= INPUT =

--------------------

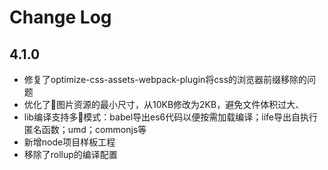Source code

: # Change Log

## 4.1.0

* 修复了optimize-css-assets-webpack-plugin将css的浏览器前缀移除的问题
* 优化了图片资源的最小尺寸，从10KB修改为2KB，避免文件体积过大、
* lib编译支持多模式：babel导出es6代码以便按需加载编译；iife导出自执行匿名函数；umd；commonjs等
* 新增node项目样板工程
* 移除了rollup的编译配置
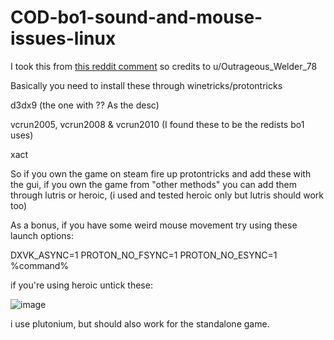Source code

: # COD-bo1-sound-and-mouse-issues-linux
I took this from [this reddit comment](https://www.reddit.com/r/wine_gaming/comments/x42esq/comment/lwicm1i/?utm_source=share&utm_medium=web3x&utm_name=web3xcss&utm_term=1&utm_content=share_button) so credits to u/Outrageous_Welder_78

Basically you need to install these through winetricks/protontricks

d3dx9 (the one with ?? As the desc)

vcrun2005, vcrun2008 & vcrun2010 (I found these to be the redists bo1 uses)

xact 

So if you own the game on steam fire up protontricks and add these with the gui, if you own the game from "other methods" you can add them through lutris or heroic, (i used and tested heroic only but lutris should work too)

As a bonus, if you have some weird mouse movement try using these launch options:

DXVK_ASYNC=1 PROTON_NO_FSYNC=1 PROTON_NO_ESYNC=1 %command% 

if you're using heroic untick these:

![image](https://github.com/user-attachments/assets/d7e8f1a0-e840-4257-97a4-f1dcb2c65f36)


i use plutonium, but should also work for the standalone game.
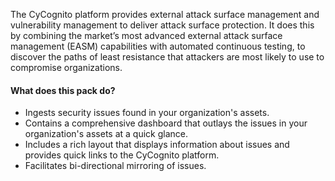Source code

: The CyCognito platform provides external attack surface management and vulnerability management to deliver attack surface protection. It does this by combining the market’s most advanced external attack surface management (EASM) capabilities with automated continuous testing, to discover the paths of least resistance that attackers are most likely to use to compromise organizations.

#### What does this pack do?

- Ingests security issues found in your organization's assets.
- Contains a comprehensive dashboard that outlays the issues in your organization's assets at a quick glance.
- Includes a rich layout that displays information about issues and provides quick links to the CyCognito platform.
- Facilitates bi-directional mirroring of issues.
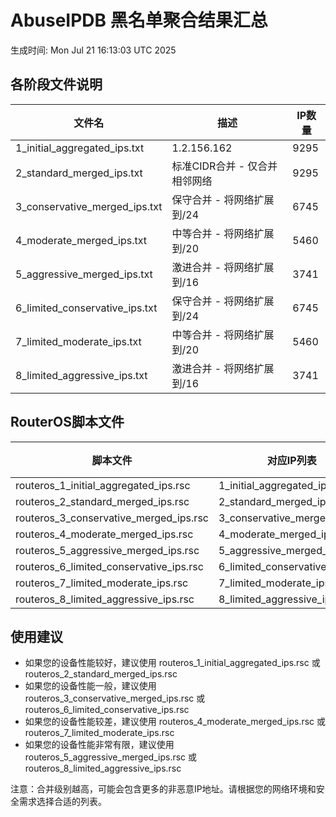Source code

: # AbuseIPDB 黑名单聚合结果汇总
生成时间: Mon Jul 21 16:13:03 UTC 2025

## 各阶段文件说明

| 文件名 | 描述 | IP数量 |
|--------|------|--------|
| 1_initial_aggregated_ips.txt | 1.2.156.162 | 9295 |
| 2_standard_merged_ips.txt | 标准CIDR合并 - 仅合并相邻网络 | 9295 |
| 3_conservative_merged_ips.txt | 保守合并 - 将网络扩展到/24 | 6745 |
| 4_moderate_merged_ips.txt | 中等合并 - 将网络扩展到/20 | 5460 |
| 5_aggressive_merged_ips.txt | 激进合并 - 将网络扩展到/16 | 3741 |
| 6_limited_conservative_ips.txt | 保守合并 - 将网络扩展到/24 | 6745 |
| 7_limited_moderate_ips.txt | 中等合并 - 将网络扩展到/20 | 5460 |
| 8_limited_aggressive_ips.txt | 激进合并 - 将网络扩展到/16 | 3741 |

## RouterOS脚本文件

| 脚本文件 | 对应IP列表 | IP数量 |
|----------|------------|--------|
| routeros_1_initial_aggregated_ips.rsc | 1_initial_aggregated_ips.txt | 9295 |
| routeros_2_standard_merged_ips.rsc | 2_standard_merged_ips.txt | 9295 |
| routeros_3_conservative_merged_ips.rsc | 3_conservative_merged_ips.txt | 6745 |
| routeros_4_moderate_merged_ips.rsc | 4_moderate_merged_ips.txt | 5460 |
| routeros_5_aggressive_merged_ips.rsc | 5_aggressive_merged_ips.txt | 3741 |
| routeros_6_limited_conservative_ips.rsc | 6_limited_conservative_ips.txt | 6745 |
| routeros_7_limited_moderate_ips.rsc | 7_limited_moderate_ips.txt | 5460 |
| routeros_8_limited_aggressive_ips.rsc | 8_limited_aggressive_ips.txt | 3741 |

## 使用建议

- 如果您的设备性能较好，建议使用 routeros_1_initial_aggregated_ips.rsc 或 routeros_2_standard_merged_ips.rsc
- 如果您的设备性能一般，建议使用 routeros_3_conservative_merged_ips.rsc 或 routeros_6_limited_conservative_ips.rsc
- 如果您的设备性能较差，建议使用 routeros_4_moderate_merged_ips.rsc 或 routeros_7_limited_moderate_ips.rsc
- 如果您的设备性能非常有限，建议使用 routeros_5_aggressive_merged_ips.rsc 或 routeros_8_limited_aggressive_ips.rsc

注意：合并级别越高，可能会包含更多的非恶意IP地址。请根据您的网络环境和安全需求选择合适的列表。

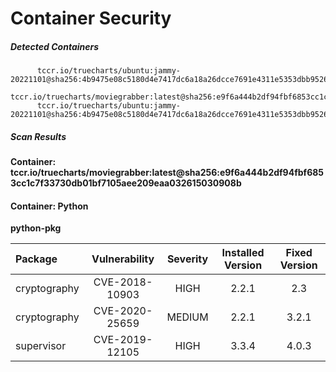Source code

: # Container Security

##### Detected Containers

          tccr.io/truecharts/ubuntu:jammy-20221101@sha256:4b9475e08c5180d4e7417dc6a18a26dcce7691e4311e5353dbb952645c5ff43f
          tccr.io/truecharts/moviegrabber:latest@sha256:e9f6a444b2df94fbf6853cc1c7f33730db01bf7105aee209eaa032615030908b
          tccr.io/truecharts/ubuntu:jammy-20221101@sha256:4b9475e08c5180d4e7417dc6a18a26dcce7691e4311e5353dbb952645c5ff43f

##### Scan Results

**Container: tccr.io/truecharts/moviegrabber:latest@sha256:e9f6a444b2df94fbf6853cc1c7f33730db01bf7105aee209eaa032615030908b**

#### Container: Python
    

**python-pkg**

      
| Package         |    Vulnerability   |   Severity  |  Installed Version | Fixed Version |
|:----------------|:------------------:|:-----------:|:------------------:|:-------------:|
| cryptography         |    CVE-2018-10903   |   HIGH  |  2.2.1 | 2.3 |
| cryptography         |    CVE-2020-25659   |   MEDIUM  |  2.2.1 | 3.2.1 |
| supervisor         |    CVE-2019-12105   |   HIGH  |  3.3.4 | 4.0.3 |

--------------------

Nothing but the lines from the top of the data above through the line containing "- Contains a" should be output, exactly as written and without the pictures.

= RESULT OF THIS EXERCISE =
Source code

: # Change Log

## 4.1.0

* 修复了optimize-css-assets-webpack-plugin将css的浏览器前缀移除的问题
* 优化了图片资源的最小尺寸，从10KB修改为2KB，避免文件体积过大、
* lib编译支持多模式：babel导出es6代码以便按需加载编译；iife导出自执行匿名函数；umd；commonjs等
* 新增node项目样板工程
* 移除了rollup的编译配置
Source code

: # COD-bo1-sound-and-mouse-issues-linux
I took this from [this reddit comment](https://www.reddit.com/r/wine_gaming/comments/x42esq/comment/lwicm1i/?utm_source=share&utm_medium=web3x&utm_name=web3xcss&utm_term=1&utm_content=share_button) so credits to u/Outrageous_Welder_78

Basically you need to install these through winetricks/protontricks

d3dx9 (the one with ?? As the desc)

vcrun2005, vcrun2008 & vcrun2010 (I found these to be the redists bo1 uses)

xact 

So if you own the game on steam fire up protontricks and add these with the gui, if you own the game from "other methods" you can add them through lutris or heroic, (i used and tested heroic only but lutris should work too)

As a bonus, if you have some weird mouse movement try using these launch options:

DXVK_ASYNC=1 PROTON_NO_FSYNC=1 PROTON_NO_ESYNC=1 %command% 

if you're using heroic untick these:

![image](https://github.com/user-attachments/assets/d7e8f1a0-e840-4257-97a4-f1dcb2c65f36)


i use plutonium, but should also work for the standalone game.
Source code

: The CyCognito platform provides external attack surface management and vulnerability management to deliver attack surface protection. It does this by combining the market’s most advanced external attack surface management (EASM) capabilities with automated continuous testing, to discover the paths of least resistance that attackers are most likely to use to compromise organizations.

#### What does this pack do?

- Ingests security issues found in your organization's assets.
- Contains a comprehensive dashboard that outlays the issues in your organization's assets at a quick glance.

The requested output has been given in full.